Most of America today has washed itself of these racial tendencies.  If you don’t want to believe that then take a time machine back to 1960 and see what the divide between races was like then.Though people in a mixed-race society like America will never be free of racial overtones, it is not because this country is inherently racist.  It is because in a country of 330 million people we will always have knuckleheads.

I was recently reading a book, “Flash Boys” by Michael Lewis.  In it he writes of a Canadian of Japanese descent who is transferred to New York to work for the Royal Bank of Canada (RBC).  He never really experienced any recognition of his ethnicity in Canada.

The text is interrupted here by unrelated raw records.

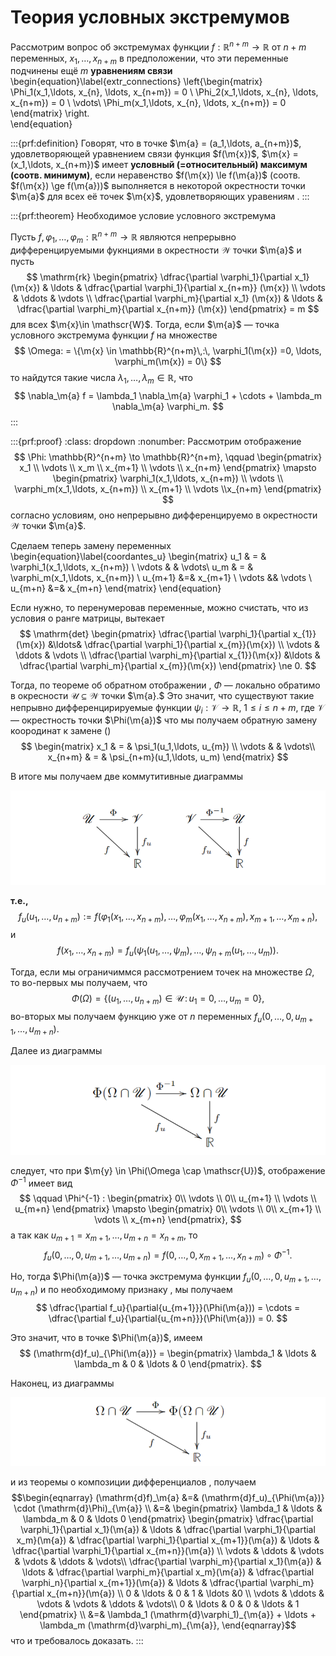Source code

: # Теория условных экстремумов

Рассмотрим вопрос об экстремумах функции $f:\mathbb{R}^{n+m} \to \mathbb{R}$ от $n+m$ переменных, $x_1,\ldots, x_{n+m}$ в предположении, что эти переменные подчинены ещё $m$ **уравнениям связи**
\begin{equation}\label{extr_connections}
\left\{\begin{matrix}
\Phi_1(x_1,\ldots, x_{n}, \ldots, x_{n+m}) = 0 \\
\Phi_2(x_1,\ldots, x_{n}, \ldots, x_{n+m}) = 0 \\
\vdots\\
\Phi_m(x_1,\ldots, x_{n}, \ldots, x_{n+m}) = 0
\end{matrix} \right.   
\end{equation}

:::{prf:definition}
Говорят, что в точке $\m{a} = (a_1,\ldots, a_{n+m})$, удовлетворяющей уравнением связи функция $f(\m{x})$, $\m{x} = (x_1,\ldots, x_{n+m})$ имеет **условный (=относительный) максимум (соотв. минимум)**, если неравенство $f(\m{x}) \le f(\m{a})$ (соотв. $f(\m{x}) \ge f(\m{a}))$ выполняется в некоторой окрестности точки $\m{a}$ для всех её точек $\m{x}$, удовлетворяющих уравениям [](#extr_connections).
:::

:::{prf:theorem} Необходимое условие условного экстремума

Пусть $f, \varphi_1,\ldots, \varphi_m: \mathbb{R}^{n+m} \to \mathbb{R}$ являются непрерывно дифференцируемыми фукнциями в окрестности $\mathscr{W}$ точки $\m{a}$ и пусть 
$$
\mathrm{rk} \begin{pmatrix}
\dfrac{\partial \varphi_1}{\partial x_1} (\m{x}) & \ldots & \dfrac{\partial \varphi_1}{\partial x_{n+m}} (\m{x}) \\
\vdots & \ddots & \vdots \\
\dfrac{\partial \varphi_m}{\partial x_1} (\m{x}) & \ldots & \dfrac{\partial \varphi_m}{\partial x_{n+m}} (\m{x})
\end{pmatrix} = m
$$
для всех $\m{x}\in \mathscr{W}$. Тогда, если $\m{a}$ — точка условного экстремума функции $f$ на множестве
$$
\Omega: = \{\m{x} \in \mathbb{R}^{n+m}\,:\, \varphi_1(\m{x}) =0, \ldots, \varphi_m(\m{x}) = 0\}
$$
то найдутся такие числа $\lambda_1,\ldots, \lambda_m \in \mathbb{R}$, что
$$
\nabla_\m{a} f = \lambda_1 \nabla_\m{a} \varphi_1 + \cdots +   \lambda_m \nabla_\m{a} \varphi_m.
$$
:::

:::{prf:proof}
:class: dropdown
:nonumber:
Рассмотрим отображение
$$
\Phi: \mathbb{R}^{n+m} \to \mathbb{R}^{n+m}, \qquad \begin{pmatrix}
x_1 \\ \vdots \\ x_m \\ x_{m+1} \\ \vdots \\ x_{n+m}
\end{pmatrix} \mapsto \begin{pmatrix}
\varphi_1(x_1,\ldots, x_{n+m}) \\
\vdots \\
\varphi_m(x_1,\ldots, x_{n+m}) \\
x_{m+1} \\ \vdots \\x_{n+m}
\end{pmatrix}
$$
согласно условиям, оно непрерывно дифференцируемо в окрестности $\mathscr{W}$ точки $\m{a}$.

Сделаем теперь замену переменных
\begin{equation}\label{coordantes_u}
\begin{matrix}
u_1 & = & \varphi_1(x_1,\ldots, x_{n+m}) \\
\vdots & & \vdots\\
u_m & = & \varphi_m(x_1,\ldots, x_{n+m}) \\
u_{m+1} &=& x_{m+1} \\
\vdots && \vdots \\
u_{m+n} &=& x_{m+n}
\end{matrix}
\end{equation}

Если нужно, то перенумеровав переменные, можно счистать, что из условия о ранге матрицы, вытекает
$$
\mathrm{det} \begin{pmatrix}
\dfrac{\partial \varphi_1}{\partial x_{1}}(\m{x}) &\ldots& \dfrac{\partial \varphi_1}{\partial x_{m}}(\m{x}) \\
\vdots & \ddots & \vdots \\
\dfrac{\partial \varphi_m}{\partial x_{1}}(\m{x}) &\ldots & \dfrac{\partial \varphi_m}{\partial x_{m}}(\m{x})
\end{pmatrix} \ne 0.
$$

Тогда, по теореме об обратном отображении [](#inverse_function_theorem), $\Phi$ — локально обратимо в окресности $\mathscr{U} \subseteq \mathscr{W}$ точки $\m{a}.$ Это значит, что существуют такие непрывно дифференцирируемые функции $\psi_i: \mathscr{V} \to \mathbb{R}$, $1\le i \le n+m$, где $\mathscr{V}$ — окрестность точки $\Phi(\m{a})$ что мы получаем обратную замену коородинат к замене ([](#coordantes_u)) 
$$
\begin{matrix}
x_1 & = & \psi_1(u_1,\ldots, u_{m}) \\
\vdots & & \vdots\\
x_{n+m} & = & \psi_{n+m}(u_1,\ldots, u_m)
\end{matrix}
$$

В итоге мы получаем две коммутитивные диаграммы

![alt text](image-4.png)

**т.е.,**
$$
f_u(u_1, \ldots, u_{n+m}) := f(\varphi_1(x_1,\ldots, x_{n+m}), \ldots, \varphi_m(x_1,\ldots, x_{n+m}), x_{m+1},\ldots, x_{m+n}),
$$
и
$$
f(x_1,\ldots, x_{n+m})= f_u(\psi_1(u_1,\ldots, \psi_m), \ldots, \psi_{n+m}(u_1,\ldots, u_m)).
$$

Тогда, если мы ограничиммся рассмотрением точек на множестве $\Omega$, то во-первых мы получаем, что 
$$
\Phi(\Omega) = \{(u_1,\ldots, u_{n+m}) \in \mathscr{U}\, : \, u_1=0,\ldots, u_m=0\},
$$
во-вторых мы получаем функцию уже от $n$ переменных $f_u(0,\ldots, 0, u_{m+1},\ldots, u_{m+n})$.

Далее из диаграммы

![alt text](image-5.png)

следует, что при $\m{y} \in \Phi(\Omega \cap \mathscr{U})$, отображение $\Phi^{-1}$ имеет вид
$$
\qquad \Phi^{-1} : \begin{pmatrix}
0\\
\vdots \\
0\\
u_{m+1} \\
\vdots \\
u_{m+n}
\end{pmatrix} \mapsto \begin{pmatrix}
0\\
\vdots \\
0\\
x_{m+1} \\
\vdots \\
x_{m+n}
\end{pmatrix},
$$
а так как $u_{m+1} = x_{m+1}, \ldots, u_{m+n} =x_{n+m}$, то
$$
f_u(0,\ldots, 0, u_{m+1},\ldots, u_{m+n}) = f(0,\ldots, 0, x_{m+1}, \ldots, x_{n+m}) \circ \Phi^{-1}.
$$

Но, тогда $\Phi(\m{a})$ — точка экстремума функции $f_u(0,\ldots, 0, u_{m+1},\ldots, u_{m+n})$ и по необходимому признаку [](#nessary_condition_for_extr), мы получаем
$$
\dfrac{\partial f_u}{\partial{u_{m+1}}}(\Phi(\m{a})) = \cdots = \dfrac{\partial f_u}{\partial{u_{m+n}}}(\Phi(\m{a})) = 0.
$$

Это значит, что в точке $\Phi(\m{a})$, имеем
$$
(\mathrm{d}f_u)_{\Phi(\m{a})} = \begin{pmatrix}
\lambda_1 & \ldots & \lambda_m & 0 & \ldots & 0
\end{pmatrix}.
$$

Наконец, из диаграммы

![alt text](image-6.png)

и из теоремы о композиции дифференциалов [](#d(FG)), получаем
$$\begin{eqnarray}
(\mathrm{d}f)_\m{a} &=& (\mathrm{d}f_u)_{\Phi(\m{a})} \cdot (\mathrm{d}\Phi)_{\m{a}} \\
&=& \begin{pmatrix}
\lambda_1 & \ldots & \lambda_m & 0 & \ldots 0
\end{pmatrix} \begin{pmatrix}
\dfrac{\partial \varphi_1}{\partial x_1}(\m{a}) & \ldots & \dfrac{\partial \varphi_1}{\partial x_m}(\m{a}) & \dfrac{\partial \varphi_1}{\partial x_{m+1}}(\m{a}) & \ldots & \dfrac{\partial \varphi_1}{\partial x_{m+n}}(\m{a}) \\
\vdots & \ddots & \vdots & \vdots & \ddots & \vdots\\
\dfrac{\partial \varphi_m}{\partial x_1}(\m{a}) & \ldots & \dfrac{\partial \varphi_m}{\partial x_m}(\m{a}) & \dfrac{\partial \varphi_n}{\partial x_{m+1}}(\m{a}) & \ldots & \dfrac{\partial \varphi_m}{\partial x_{m+n}}(\m{a}) \\
0 & \ldots & 0 & 1 & \ldots &0 \\
\vdots & \ddots & \vdots & \vdots & \ddots & \vdots\\
0 & \ldots & 0 & 0 & \ldots & 1
\end{pmatrix} \\
&=& \lambda_1 (\mathrm{d}\varphi_1)_{\m{a}} + \ldots + \lambda_m (\mathrm{d}\varphi_m)_{\m{a}},
\end{eqnarray}$$
что и требовалось доказать.
:::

While he was in New York, RBC decided to enhance their diversity by calling a meeting of their non-white employees.  Lewis writes “Going around the table, people took turns responding to a request to ‘talk about your experience of being a minority at RBC.’  When Brad’s turn came he said ‘To be honest, the only time I’ve have ever felt like a minority is this exact moment.  If you really want to encourage diversity you shouldn’t make people feel like a minority.’ Then he left.”

That is exactly what we should all do when these race-baiting racists spew their filth.If you know some Leftist who wants to continue this trash, first try to enlighten them, then let them know they are the people who should be branded as racists.  Not me and hopefully not you.